Dominion Corporate Trustees v Debenhams Properties Limited [2010] EWHC 1193 (Ch)

Dominion entered into an agreement for lease with Debenhams for a retail unit yet to be constructed. The agreement obliged Dominion to construct the unit and also provided for Dominion to make three staged payments to Debenhams at specific points during the project. The agreement stated that if either party failed to perform any of its obligations under the agreement then the other party could terminate by serving notice. Dominion failed to make the second staged payment on time and Debenhams served notice to terminate two days later. Dominion immediately attempted to make payment which Debenhams refused to accept on the basis that time was of the essence and that it had been entitled to terminate the contract following Dominion’s failure to pay on time.  

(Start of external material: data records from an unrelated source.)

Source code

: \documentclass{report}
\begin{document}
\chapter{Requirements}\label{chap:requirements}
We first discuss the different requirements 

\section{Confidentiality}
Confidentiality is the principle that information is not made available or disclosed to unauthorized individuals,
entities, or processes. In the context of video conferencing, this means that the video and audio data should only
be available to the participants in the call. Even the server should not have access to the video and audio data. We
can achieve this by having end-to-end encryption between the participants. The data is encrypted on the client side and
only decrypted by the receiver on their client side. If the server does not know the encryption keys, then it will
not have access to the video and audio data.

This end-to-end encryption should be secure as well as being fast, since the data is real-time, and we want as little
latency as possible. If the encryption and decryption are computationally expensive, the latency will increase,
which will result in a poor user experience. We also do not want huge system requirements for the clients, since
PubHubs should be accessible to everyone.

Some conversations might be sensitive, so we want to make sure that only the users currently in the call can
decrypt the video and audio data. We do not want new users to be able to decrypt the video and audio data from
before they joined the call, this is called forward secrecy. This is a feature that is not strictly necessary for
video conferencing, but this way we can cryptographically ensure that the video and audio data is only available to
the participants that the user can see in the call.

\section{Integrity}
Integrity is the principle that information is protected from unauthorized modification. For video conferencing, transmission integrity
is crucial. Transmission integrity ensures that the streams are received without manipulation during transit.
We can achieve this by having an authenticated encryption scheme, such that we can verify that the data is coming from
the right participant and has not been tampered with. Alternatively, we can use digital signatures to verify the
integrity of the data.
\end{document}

The court found that Debenhams was not entitled to terminate the agreement. Although the wording of the termination clause suggested that any breach would entitle the other party to terminate, the agreement contained a multitude of obligations, some of which were very minor and it could not have been intended that any breach, no matter how minor, would entitle the other party to terminate. A reasonable commercial person would understand the clause to relate only to serious breaches of the agreement. The court also commented that Dominion had been upfront with Debenhams and had explained that the payment was likely to be late and that Debenhams had not given Dominion any warning of its intention to terminate in the event of late payment.